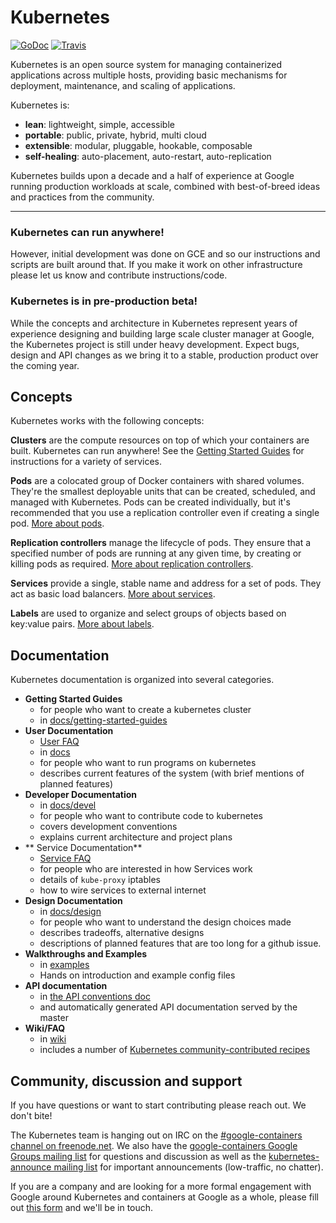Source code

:# Kubernetes

[![GoDoc](https://godoc.org/github.com/GoogleCloudPlatform/kubernetes?status.png)](https://godoc.org/github.com/GoogleCloudPlatform/kubernetes) [![Travis](https://travis-ci.org/GoogleCloudPlatform/kubernetes.svg?branch=master)](https://travis-ci.org/GoogleCloudPlatform/kubernetes)

Kubernetes is an open source system for managing containerized applications across multiple hosts,
providing basic mechanisms for deployment, maintenance, and scaling of applications.

Kubernetes is:

* **lean**: lightweight, simple, accessible
* **portable**: public, private, hybrid, multi cloud
* **extensible**: modular, pluggable, hookable, composable
* **self-healing**: auto-placement, auto-restart, auto-replication

Kubernetes builds upon a decade and a half of experience at Google running production workloads at scale, combined with best-of-breed ideas and practices from the community.

<hr>

### Kubernetes can run anywhere!
However, initial development was done on GCE and so our instructions and scripts are built around that.  If you make it work on other infrastructure please let us know and contribute instructions/code.

### Kubernetes is in pre-production beta!
While the concepts and architecture in Kubernetes represent years of experience designing and building large scale cluster manager at Google, the Kubernetes project is still under heavy development.  Expect bugs, design and API changes as we bring it to a stable, production product over the coming year.


## Concepts

Kubernetes works with the following concepts:

**Clusters** are the compute resources on top of which your containers are built. Kubernetes can run anywhere! See the [Getting Started Guides](docs/getting-started-guides) for instructions for a variety of services.

**Pods** are a colocated group of Docker containers with shared volumes. They're the smallest deployable units that can be created, scheduled, and managed with Kubernetes. Pods can be created individually, but it's recommended that you use a replication controller even if creating a single pod. [More about pods](docs/pods.md).

**Replication controllers** manage the lifecycle of pods. They ensure that a specified number of pods are running
at any given time, by creating or killing pods as required. [More about replication controllers](docs/replication-controller.md).

**Services** provide a single, stable name and address for a set of pods.
They act as basic load balancers. [More about services](docs/services.md).

**Labels** are used to organize and select groups of objects based on key:value pairs. [More about labels](docs/labels.md).

## Documentation

Kubernetes documentation is organized into several categories.

  - **Getting Started Guides**
    - for people who want to create a kubernetes cluster
    - in [docs/getting-started-guides](docs/getting-started-guides)
  - **User Documentation**
    - [User FAQ](https://github.com/GoogleCloudPlatform/kubernetes/wiki/User-FAQ)
    - in [docs](docs/overview.md)
    - for people who want to run programs on kubernetes
    - describes current features of the system (with brief mentions of planned features)
  - **Developer Documentation**
    - in [docs/devel](docs/devel)
    - for people who want to contribute code to kubernetes
    - covers development conventions
    - explains current architecture and project plans
  - ** Service Documentation**
    - [Service FAQ](https://github.com/GoogleCloudPlatform/kubernetes/wiki/Services-FAQ)
    - for people who are interested in how Services work
    - details of ```kube-proxy``` iptables
    - how to wire services to external internet
  - **Design Documentation**
    - in [docs/design](docs/design)
    - for people who want to understand the design choices made
    - describes tradeoffs, alternative designs
    - descriptions of planned features that are too long for a github issue.
  - **Walkthroughs and Examples**
    - in [examples](/examples)
    - Hands on introduction and example config files
  - **API documentation**
    - in [the API conventions doc](docs/api-conventions.md)
    - and automatically generated API documentation served by the master
  - **Wiki/FAQ**
    - in [wiki](https://github.com/GoogleCloudPlatform/kubernetes/wiki)
    - includes a number of [Kubernetes community-contributed recipes](/contrib/recipes)

## Community, discussion and support

If you have questions or want to start contributing please reach out.  We don't bite!

The Kubernetes team is hanging out on IRC on the [#google-containers channel on freenode.net](http://webchat.freenode.net/?channels=google-containers).  We also have the [google-containers Google Groups mailing list](https://groups.google.com/forum/#!forum/google-containers) for questions and discussion as well as the [kubernetes-announce mailing list](https://groups.google.com/forum/#!forum/kubernetes-announce) for important announcements (low-traffic, no chatter).

If you are a company and are looking for a more formal engagement with Google around Kubernetes and containers at Google as a whole, please fill out [this form](https://docs.google.com/a/google.com/forms/d/1_RfwC8LZU4CKe4vKq32x5xpEJI5QZ-j0ShGmZVv9cm4/viewform) and we'll be in touch.

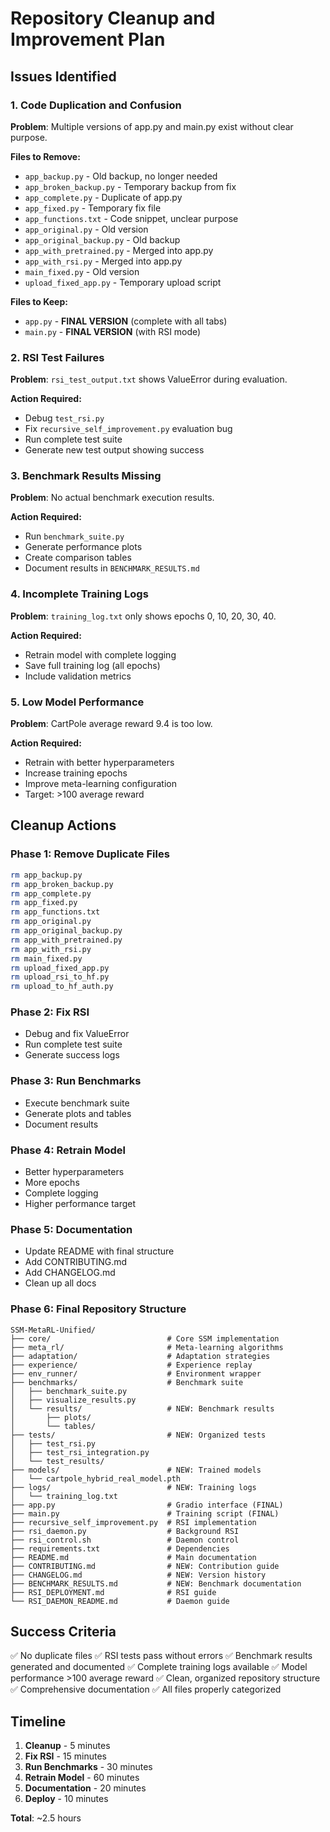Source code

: # Repository Cleanup and Improvement Plan

## Issues Identified

### 1. Code Duplication and Confusion
**Problem**: Multiple versions of app.py and main.py exist without clear purpose.

**Files to Remove:**
- `app_backup.py` - Old backup, no longer needed
- `app_broken_backup.py` - Temporary backup from fix
- `app_complete.py` - Duplicate of app.py
- `app_fixed.py` - Temporary fix file
- `app_functions.txt` - Code snippet, unclear purpose
- `app_original.py` - Old version
- `app_original_backup.py` - Old backup
- `app_with_pretrained.py` - Merged into app.py
- `app_with_rsi.py` - Merged into app.py
- `main_fixed.py` - Old version
- `upload_fixed_app.py` - Temporary upload script

**Files to Keep:**
- `app.py` - **FINAL VERSION** (complete with all tabs)
- `main.py` - **FINAL VERSION** (with RSI mode)

### 2. RSI Test Failures
**Problem**: `rsi_test_output.txt` shows ValueError during evaluation.

**Action Required:**
- Debug `test_rsi.py`
- Fix `recursive_self_improvement.py` evaluation bug
- Run complete test suite
- Generate new test output showing success

### 3. Benchmark Results Missing
**Problem**: No actual benchmark execution results.

**Action Required:**
- Run `benchmark_suite.py`
- Generate performance plots
- Create comparison tables
- Document results in `BENCHMARK_RESULTS.md`

### 4. Incomplete Training Logs
**Problem**: `training_log.txt` only shows epochs 0, 10, 20, 30, 40.

**Action Required:**
- Retrain model with complete logging
- Save full training log (all epochs)
- Include validation metrics

### 5. Low Model Performance
**Problem**: CartPole average reward 9.4 is too low.

**Action Required:**
- Retrain with better hyperparameters
- Increase training epochs
- Improve meta-learning configuration
- Target: >100 average reward

## Cleanup Actions

### Phase 1: Remove Duplicate Files
```bash
rm app_backup.py
rm app_broken_backup.py
rm app_complete.py
rm app_fixed.py
rm app_functions.txt
rm app_original.py
rm app_original_backup.py
rm app_with_pretrained.py
rm app_with_rsi.py
rm main_fixed.py
rm upload_fixed_app.py
rm upload_rsi_to_hf.py
rm upload_to_hf_auth.py
```

### Phase 2: Fix RSI
- Debug and fix ValueError
- Run complete test suite
- Generate success logs

### Phase 3: Run Benchmarks
- Execute benchmark suite
- Generate plots and tables
- Document results

### Phase 4: Retrain Model
- Better hyperparameters
- More epochs
- Complete logging
- Higher performance target

### Phase 5: Documentation
- Update README with final structure
- Add CONTRIBUTING.md
- Add CHANGELOG.md
- Clean up all docs

### Phase 6: Final Repository Structure
```
SSM-MetaRL-Unified/
├── core/                          # Core SSM implementation
├── meta_rl/                       # Meta-learning algorithms
├── adaptation/                    # Adaptation strategies
├── experience/                    # Experience replay
├── env_runner/                    # Environment wrapper
├── benchmarks/                    # Benchmark suite
│   ├── benchmark_suite.py
│   ├── visualize_results.py
│   └── results/                   # NEW: Benchmark results
│       ├── plots/
│       └── tables/
├── tests/                         # NEW: Organized tests
│   ├── test_rsi.py
│   ├── test_rsi_integration.py
│   └── test_results/
├── models/                        # NEW: Trained models
│   └── cartpole_hybrid_real_model.pth
├── logs/                          # NEW: Training logs
│   └── training_log.txt
├── app.py                         # Gradio interface (FINAL)
├── main.py                        # Training script (FINAL)
├── recursive_self_improvement.py  # RSI implementation
├── rsi_daemon.py                  # Background RSI
├── rsi_control.sh                 # Daemon control
├── requirements.txt               # Dependencies
├── README.md                      # Main documentation
├── CONTRIBUTING.md                # NEW: Contribution guide
├── CHANGELOG.md                   # NEW: Version history
├── BENCHMARK_RESULTS.md           # NEW: Benchmark documentation
├── RSI_DEPLOYMENT.md              # RSI guide
└── RSI_DAEMON_README.md           # Daemon guide
```

## Success Criteria

✅ No duplicate files
✅ RSI tests pass without errors
✅ Benchmark results generated and documented
✅ Complete training logs available
✅ Model performance >100 average reward
✅ Clean, organized repository structure
✅ Comprehensive documentation
✅ All files properly categorized

## Timeline

1. **Cleanup** - 5 minutes
2. **Fix RSI** - 15 minutes
3. **Run Benchmarks** - 30 minutes
4. **Retrain Model** - 60 minutes
5. **Documentation** - 20 minutes
6. **Deploy** - 10 minutes

**Total**: ~2.5 hours

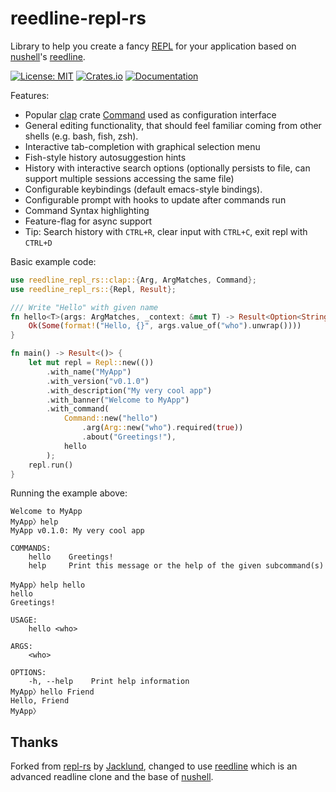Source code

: # reedline-repl-rs

Library to help you create a fancy [REPL](https://en.wikipedia.org/wiki/Read%E2%80%93eval%E2%80%93print_loop) for your application based on [nushell](https://github.com/nushell/nushell)'s [reedline](https://github.com/nushell/reedline).

[![License: MIT](https://img.shields.io/badge/License-MIT-blue.svg)](https://opensource.org/licenses/MIT)
[![Crates.io](https://img.shields.io/crates/v/reedline-repl-rs.svg)](https://crates.io/crates/reedline-repl-rs)
[![Documentation](https://docs.rs/reedline-repl-rs/badge.svg)](https://docs.rs/reedline-repl-rs/latest/)

Features:
- Popular [clap](https://github.com/clap-rs/clap) crate [Command](https://docs.rs/clap/latest/clap/type.Command.html) used as configuration interface
- General editing functionality, that should feel familiar coming from other shells (e.g. bash, fish, zsh).
- Interactive tab-completion with graphical selection menu 
- Fish-style history autosuggestion hints
- History with interactive search options (optionally persists to file, can support multiple sessions accessing the same file)
- Configurable keybindings (default emacs-style bindings).
- Configurable prompt with hooks to update after commands run
- Command Syntax highlighting 
- Feature-flag for async support
- Tip: Search history with `CTRL+R`, clear input with `CTRL+C`, exit repl with `CTRL+D` 

Basic example code:

```rust
use reedline_repl_rs::clap::{Arg, ArgMatches, Command};
use reedline_repl_rs::{Repl, Result};

/// Write "Hello" with given name
fn hello<T>(args: ArgMatches, _context: &mut T) -> Result<Option<String>> {
    Ok(Some(format!("Hello, {}", args.value_of("who").unwrap())))
}

fn main() -> Result<()> {
    let mut repl = Repl::new(())
        .with_name("MyApp")
        .with_version("v0.1.0")
        .with_description("My very cool app")
        .with_banner("Welcome to MyApp")
        .with_command(
            Command::new("hello")
                .arg(Arg::new("who").required(true))
                .about("Greetings!"),
            hello
        );
    repl.run()
}
```

Running the example above:

```plain
Welcome to MyApp
MyApp〉help
MyApp v0.1.0: My very cool app

COMMANDS:
    hello    Greetings!
    help     Print this message or the help of the given subcommand(s)

MyApp〉help hello
hello
Greetings!

USAGE:
    hello <who>

ARGS:
    <who>

OPTIONS:
    -h, --help    Print help information
MyApp〉hello Friend
Hello, Friend
MyApp〉
```

## Thanks

Forked from [repl-rs](https://github.com/jacklund/repl-rs) by [Jacklund](https://github.com/jacklund), 
changed to use [reedline](https://github.com/nushell/reedline) which is an advanced readline clone
and the base of [nushell](https://github.com/nushell/nushell).

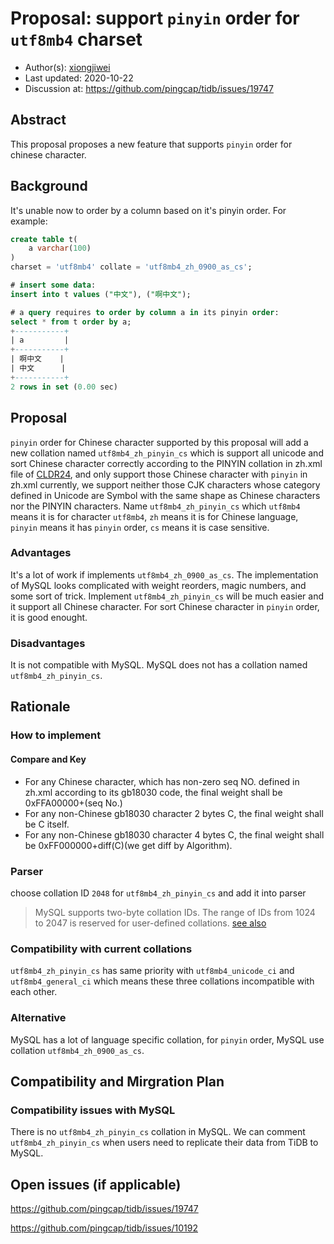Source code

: # Proposal: support `pinyin` order for `utf8mb4` charset

- Author(s):     [xiongjiwei](https://github.com/xiongjiwei)
- Last updated:  2020-10-22
- Discussion at: https://github.com/pingcap/tidb/issues/19747

## Abstract
This proposal proposes a new feature that supports `pinyin` order for chinese character.

## Background
It's unable now to order by a column based on it's pinyin order. For example:

```sql
create table t(
	a varchar(100)
)
charset = 'utf8mb4' collate = 'utf8mb4_zh_0900_as_cs';

# insert some data:
insert into t values ("中文"), ("啊中文");

# a query requires to order by column a in its pinyin order:
select * from t order by a;
+-----------+
| a         |
+-----------+
| 啊中文    |
| 中文      |
+-----------+
2 rows in set (0.00 sec)
```

## Proposal

`pinyin` order for Chinese character supported by this proposal will add a new collation named `utf8mb4_zh_pinyin_cs` which is support all unicode and sort Chinese character correctly according to the PINYIN collation in zh.xml file of [CLDR24](http://unicode.org/Public/cldr/24/core.zip), and only support those Chinese character with `pinyin` in zh.xml currently, we support neither those CJK characters whose category defined in Unicode are Symbol with the same shape as Chinese characters nor the PINYIN characters. Name `utf8mb4_zh_pinyin_cs` which `utf8mb4` means it is for character `utf8mb4`, `zh` means it is for Chinese language, `pinyin` means it has `pinyin` order, `cs` means it is case sensitive.

### Advantages

It's a lot of work if implements `utf8mb4_zh_0900_as_cs`. The implementation of MySQL looks complicated with weight reorders, magic numbers, and some sort of trick. Implement `utf8mb4_zh_pinyin_cs` will be much easier and it support all Chinese character. For sort Chinese character in  `pinyin` order, it is good enought.

### Disadvantages

It is not compatible with MySQL. MySQL does not has a collation named `utf8mb4_zh_pinyin_cs`.

## Rationale

### How to implement

#### Compare and Key

- For any Chinese character, which has non-zero seq NO. defined in zh.xml according to its gb18030 code, the final weight shall be 0xFFA00000+(seq No.)
- For any non-Chinese gb18030 character 2 bytes C, the final weight shall be C itself.
- For any non-Chinese gb18030 character 4 bytes C, the final weight shall be 0xFF000000+diff(C)(we get diff by Algorithm).

### Parser

choose collation ID `2048` for `utf8mb4_zh_pinyin_cs` and add it into parser

> MySQL supports two-byte collation IDs. The range of IDs from 1024 to 2047 is reserved for user-defined collations. [see also](https://dev.mysql.com/doc/refman/8.0/en/adding-collation-choosing-id.html)

### Compatibility with current collations

`utf8mb4_zh_pinyin_cs` has same priority with `utf8mb4_unicode_ci` and `utf8mb4_general_ci` which means these three collations incompatible with each other.

### Alternative
MySQL has a lot of language specific collation, for `pinyin` order, MySQL use collation `utf8mb4_zh_0900_as_cs`.

## Compatibility and Mirgration Plan

### Compatibility issues with MySQL

There is no `utf8mb4_zh_pinyin_cs` collation in MySQL. We can comment `utf8mb4_zh_pinyin_cs` when users need to replicate their data from TiDB to MySQL.

## Open issues (if applicable)

https://github.com/pingcap/tidb/issues/19747

https://github.com/pingcap/tidb/issues/10192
------------------------------------------------------------------------
▸ Task item:
All that belongs in your answer is the stretch of entries above from the line with "- History with" through the line with "- Feature-flag for async support", printed exactly.

▸ Response:
- History with interactive search options (optionally persists to file, can support multiple sessions accessing the same file)
- Configurable keybindings (default emacs-style bindings).
- Configurable prompt with hooks to update after commands run
- Command Syntax highlighting 
- Feature-flag for async support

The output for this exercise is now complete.